When Children Say No – Is Your Child Talking Back?

There will come a day when you walk in your toddlers room and notice the mess; ask them to help put their toys away in a sweet and encouraging voice and be met with the resonate tone, furrowed brow and pouty lips that suddenly, almost violently say ‘NO!’ It is as inevitable as it is that your little bundle of sunshine and joy will grow up. When children say no, especially for the first time; it can be a difficult pill to swallow and one that chokes and gags you as you digest it. The pressing question then becomes what should I do now?

Initially, it is always best to stand your ground. Tell them that they will in fact clean their room and they will do it right now. If you let them get away with it, laugh because you find it cute or become a raving lunatic in their presence you will no doubt be encouraging more of the No thing. Chances are you will hear it fairly vehemently for the remainder of your parenting life so handling it properly early on is pretty important.

There are other ways to think about the whole no thing as well. When children say no, more than likely you are asking them a question in which they feel yes and no are both appropriate answers. For instance, do you want to eat dinner; do you want to take a bath; do you want to go to bed; do you want to brush your teeth; do you want Mommy to clean your ears; do you want to go shopping with me. The list is endless. The important thing to notice is that most of these questions are pretty open ended and are much like someone asking you; do you want to clean the toilet; do you want to go to work; do you want to pay the electric bill. No, No and NO! So before you freak out, you may just want to take some time and tack to rephrase your questions and deliver things in more of an instructional manual sort of tone.

Offering choices is also a good way to solve a no problem. Do you want to clean your room or help with laundry? Do you want to take a bath or brush your teeth first? If no good option exists and you really need them to make the right choice, offer questions like Do you want to eat dinner now or do you want to go to bed a half hour early?

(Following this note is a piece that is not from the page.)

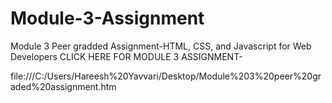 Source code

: # Module-3-Assignment
Module 3 Peer gradded Assignment-HTML, CSS, and Javascript for Web Developers
CLICK HERE FOR MODULE 3 ASSIGNMENT-

file:///C:/Users/Hareesh%20Yavvari/Desktop/Module%203%20peer%20graded%20assignment.htm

There are a great many parents who have bought into the schools of thought that very young children, school age children and even teenagers should always be encouraged to use their own minds and make them up for themselves. These same parents blame their children’s behavioral issues on them simply partaking in their personal rights to express themselves. Let’s be clear. These are children who never learned or were forced to adhere to the word no because their parents were overly concerned about their child’s feelings. They grow up to become entitled and worthless, unable to accept the responsibilities of life because they have been taught that if they say NO, they won’t have to do something. How well will this work with their math teacher or future boss? Few of those people will care if they hurt their feelings.

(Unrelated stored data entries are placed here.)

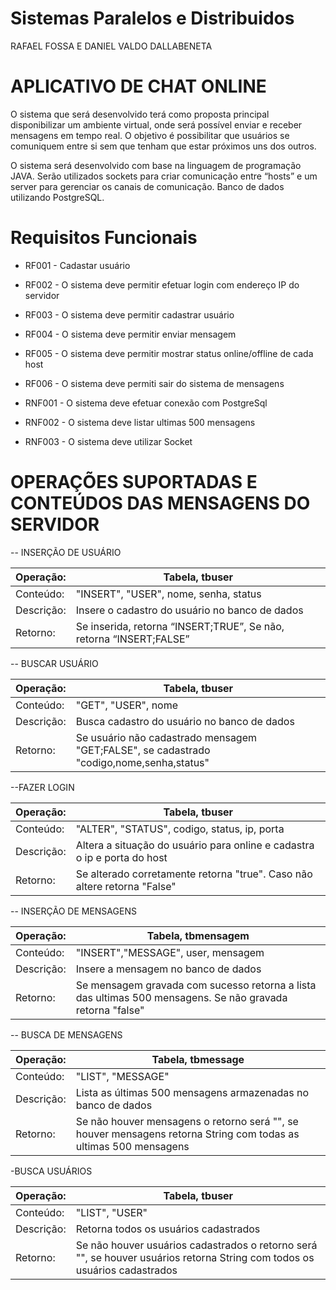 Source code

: # Sistemas Paralelos e Distribuidos

RAFAEL FOSSA E DANIEL VALDO DALLABENETA

# APLICATIVO DE CHAT ONLINE
  O sistema que será desenvolvido terá como proposta principal disponibilizar um ambiente virtual, onde será possível enviar e receber mensagens em tempo real. 
  O objetivo é possibilitar que usuários se comuniquem entre si sem que tenham que estar próximos uns dos outros.
  
  O sistema será desenvolvido com base na linguagem de programação JAVA. Serão utilizados sockets para criar comunicação entre “hosts” e um server para gerenciar 
  os canais de comunicação. Banco de dados utilizando PostgreSQL.


# Requisitos Funcionais
- RF001 - Cadastar usuário
- RF002 - O sistema deve permitir efetuar login com endereço IP do servidor
- RF003 - O sistema deve permitir cadastrar usuário
- RF004 - O sistema deve permitir enviar mensagem
- RF005 - O sistema deve permitir mostrar status online/offline de cada host
- RF006 - O sistema deve permiti sair do sistema de mensagens 

- RNF001 - O sistema deve efetuar conexão com PostgreSql 
- RNF002 - O sistema deve listar ultimas 500 mensagens
- RNF003 - O sistema deve utilizar Socket


# OPERAÇÕES SUPORTADAS E CONTEÚDOS DAS MENSAGENS DO SERVIDOR 


-- INSERÇÃO DE USUÁRIO

| Operação: | Tabela, tbuser |
|---        |---  |
| Conteúdo: | "INSERT", "USER", nome, senha, status|
| Descrição: | Insere o cadastro do usuário no banco de dados |
| Retorno: | Se inserida, retorna “INSERT;TRUE”, Se não, retorna “INSERT;FALSE”|


-- BUSCAR USUÁRIO

| Operação: | Tabela, tbuser |
|---        |---  |
| Conteúdo: | "GET", "USER", nome|
| Descrição: | Busca cadastro do usuário no banco de dados |
| Retorno: | Se usuário não cadastrado mensagem "GET;FALSE", se cadastrado "codigo,nome,senha,status" |

--FAZER LOGIN

| Operação: | Tabela, tbuser |
|---        |---  |
| Conteúdo: | "ALTER", "STATUS", codigo, status, ip, porta|
| Descrição: | Altera a situação do usuário para online e cadastra o ip e porta do host |
| Retorno: | Se alterado corretamente retorna "true". Caso não altere retorna "False" |

-- INSERÇÃO DE MENSAGENS

| Operação: | Tabela, tbmensagem |
|---        |---  |
| Conteúdo: | "INSERT","MESSAGE", user, mensagem|
| Descrição: | Insere a mensagem no banco de dados |
| Retorno: | Se mensagem gravada com sucesso retorna a lista das ultimas 500 mensagens. Se não gravada retorna "false"|


-- BUSCA DE MENSAGENS

| Operação: | Tabela, tbmessage |
|---		| ---- |
| Conteúdo: | "LIST", "MESSAGE" |
| Descrição: | Lista as últimas 500 mensagens armazenadas no banco de dados |
| Retorno:  | Se não houver mensagens o retorno será "", se houver mensagens retorna String com todas as ultimas 500 mensagens |


-BUSCA USUÁRIOS

| Operação: | Tabela, tbuser |
|---        |---  |
| Conteúdo: | "LIST", "USER" |
| Descrição: |  Retorna todos os usuários cadastrados|
| Retorno: | Se não houver usuários cadastrados o retorno será "", se houver usuários retorna String com todos os usuários cadastrados|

So what should you do aside from taking it lightly and rephrasing your questions or demands when children say no? You should realize that until a child reaches school age they are very easily distracted and swayed from their first reaction. When you ask them to clean their room or set the table, or put the gum in the check out aisle down and they react with the dreaded NO; simply redirect them. No in many situations is not a viable option and parents should make that clear very early on. Certainly, some things in life are negotiable- but saying flat out, stubborn NO to mom and dad is not one of those things. A few decades ago kids (probably like you) pretty much did what they were told and moved on with life. They didn’t always like it, but they also had a certain level of respect for elders and authority as well as a very clear cut set of boundaries. They might have tried it once; but not twice. There are ways to ensure that your modern children also understand that there are strict limits and that in the scope of the day no is not something they should be telling adults. Come up with discipline that seems suitable to their disrespect and their level of NO and enforce it. Kids train easier than dogs and they will get the hang of it pretty quick without much effort or harshness on your part.

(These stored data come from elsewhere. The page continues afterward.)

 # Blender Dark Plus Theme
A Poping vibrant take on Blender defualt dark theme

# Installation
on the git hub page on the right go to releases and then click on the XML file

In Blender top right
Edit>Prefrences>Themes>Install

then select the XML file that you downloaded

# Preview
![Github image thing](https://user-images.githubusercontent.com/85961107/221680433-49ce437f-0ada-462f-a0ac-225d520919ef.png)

If you are already in the midst of a no problem in your home take heart because all hope is not lost. Around the age of 2, saying no is a promising sign of developmental progress. It means they are becoming thinking people who have opinions and feelings about everything. Every once in a while it is okay to allow them one ‘no.’ You might want to give them at least one get out of jail free card to help them feel like they are being listened to and respected by you. But be reasonable. Otherwise they will take over and quickly realize that by getting angry and saying no; mom will do anything to get them to quiet and calm down. If they stamp their feet and dig in like a mule; act unaffected by the behavior and reiterate your instructions plainly (without trying to reason with them) until they do what they are told. There will probably be a stand off and a lot of screaming and whining ‘but you must win’. When children say no and you act in control of things, they begin to see that mom and dad mean business; they will use NO much less or at least with much less vigor.

Few children do everything they are told to do, when they are told to do it and how they are told to do it. They might say no, flat out ignore you, tell you that you will do it later, throw a fit and act like a maniac or just scream, yell, cry and holler. Develop thick skin to this kind of behavior and stand your ground. As long as you are not constantly requesting things of your child and bestowing unreasonable and non- age appropriate expectations delivered in a hateful way then quite honestly; your children should be taught and learn to listen to you. The earlier the better.